A bullet of mass `m` hits a target of mass M hanging by a string and gets embedded in it. If the block rises to a height h as a result of this collision, the velocity of the bullet before collision is

To solve the problem, we need to find the velocity of the bullet before the collision, given that it gets embedded in a target and the combined mass rises to a height \( h \). We will use the principles of conservation of momentum and energy. ### Step-by-Step Solution: 1. **Understand the System**: - A bullet of mass \( m \) strikes a target of mass \( M \) that is hanging from a string.

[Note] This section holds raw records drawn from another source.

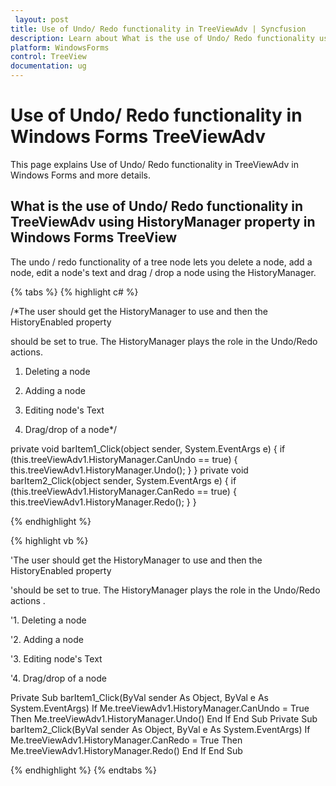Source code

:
 ```yaml
---
 layout: post
title: Use of Undo/ Redo functionality in TreeViewAdv | Syncfusion
description: Learn about What is the use of Undo/ Redo functionality using HistoryManager property in Syncfusion Windows Forms TreeView and more details.
platform: WindowsForms
control: TreeView 
documentation: ug
---
```


# Use of Undo/ Redo functionality in Windows Forms TreeViewAdv 

This page explains Use of Undo/ Redo functionality in TreeViewAdv in Windows Forms and more details.

## What is the use of Undo/ Redo functionality in TreeViewAdv using HistoryManager property in Windows Forms TreeView

The undo / redo functionality of a tree node lets you delete a node, add a node, edit a node's text and drag / drop a node using the HistoryManager.

{% tabs %}
{% highlight c# %}

/*The user should get the HistoryManager to use and then the HistoryEnabled property 

should be set to true. The HistoryManager plays the role in the Undo/Redo actions.

1. Deleting a node

2. Adding a node

3. Editing node's Text

4. Drag/drop of a node*/

private void barItem1_Click(object sender, System.EventArgs e)
{
    if (this.treeViewAdv1.HistoryManager.CanUndo == true)
    {
        this.treeViewAdv1.HistoryManager.Undo();
    }
}
private void barItem2_Click(object sender, System.EventArgs e)
{
    if (this.treeViewAdv1.HistoryManager.CanRedo == true)
    {
        this.treeViewAdv1.HistoryManager.Redo();
    }
} 

{% endhighlight %}

{% highlight vb %}

'The user should get the HistoryManager to use and then the HistoryEnabled property 

'should be set to true. The HistoryManager plays the role in the Undo/Redo actions .

'1. Deleting a node

'2. Adding a node

'3. Editing node's Text

'4. Drag/drop of a node

Private Sub barItem1_Click(ByVal sender As Object, ByVal e As System.EventArgs)
If Me.treeViewAdv1.HistoryManager.CanUndo = True Then
Me.treeViewAdv1.HistoryManager.Undo()
End If
End Sub
Private Sub barItem2_Click(ByVal sender As Object, ByVal e As System.EventArgs)
If Me.treeViewAdv1.HistoryManager.CanRedo = True Then
Me.treeViewAdv1.HistoryManager.Redo()
End If
End Sub

{% endhighlight %}
{% endtabs %}
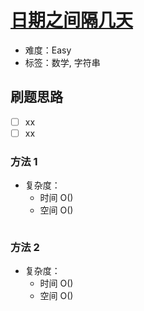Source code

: # [日期之间隔几天](https://leetcode-cn.com/problems/number-of-days-between-two-dates/)

- 难度：Easy
- 标签：数学, 字符串

## 刷题思路

- [ ] xx
- [ ] xx

### 方法 1

- 复杂度：
    - 时间 O()
    - 空间 O()

``` js

```

### 方法 2

- 复杂度：
    - 时间 O()
    - 空间 O()

``` js

```
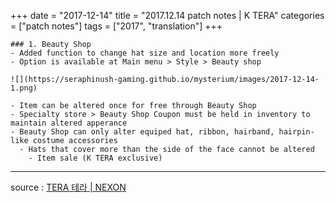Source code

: +++
date = "2017-12-14"
title = "2017.12.14 patch notes | K TERA"
categories = ["patch notes"]
tags = ["2017", "translation"]
+++

```
### 1. Beauty Shop
- Added function to change hat size and location more freely
- Option is available at Main menu > Style > Beauty shop

![](https://seraphinush-gaming.github.io/mysterium/images/2017-12-14-1.png)

- Item can be altered once for free through Beauty Shop
- Specialty store > Beauty Shop Coupon must be held in inventory to maintain altered apperance
- Beauty Shop can only alter equiped hat, ribbon, hairband, hairpin-like costume accessories
  - Hats that cover more than the side of the face cannot be altered
    - Item sale (K TERA exclusive)
```

----

source : [TERA 테라 | NEXON](http://tera.nexon.com/news/update/view.aspx?n4articlesn=310)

After the collision, the bullet embeds into the target, and they move together. 2. **Conservation of Momentum**: - Before the collision, the momentum of the system is just due to the bullet, which is moving with velocity \( v \). The target is initially at rest. - After the collision, the bullet and target move together with a combined mass of \( (M + m) \) and a velocity \( u \). - By the conservation of momentum: \[ m \cdot v = (M + m) \cdot u \] - Rearranging gives: \[ u = \frac{m \cdot v}{M + m} \] 3. **Energy Considerations**: - After the collision, the combined mass rises to a height \( h \). At the maximum height, all kinetic energy is converted into potential energy. - The potential energy gained is: \[ PE = (M + m) \cdot g \cdot h \] - The kinetic energy just after the collision is: \[ KE = \frac{1}{2} (M + m) \cdot u^2 \] - Setting the kinetic energy equal to the potential energy gives: \[ \frac{1}{2} (M + m) \cdot u^2 = (M + m) \cdot g \cdot h \] - We can cancel \( (M + m) \) from both sides (assuming \( M + m \neq 0 \)): \[ \frac{1}{2} u^2 = g \cdot h \] - Solving for \( u \): \[ u^2 = 2gh \quad \Rightarrow \quad u = \sqrt{2gh} \] 4. **Substituting Back**: - Now substitute \( u \) back into the momentum equation: \[ \sqrt{2gh} = \frac{m \cdot v}{M + m} \] - Rearranging to solve for \( v \): \[ v = \frac{(M + m) \cdot \sqrt{2gh}}{m} \] 5. **Final Expression**: - Thus, the velocity of the bullet before the collision is: \[ v = \left(1 + \frac{M}{m}\right) \sqrt{2gh} \]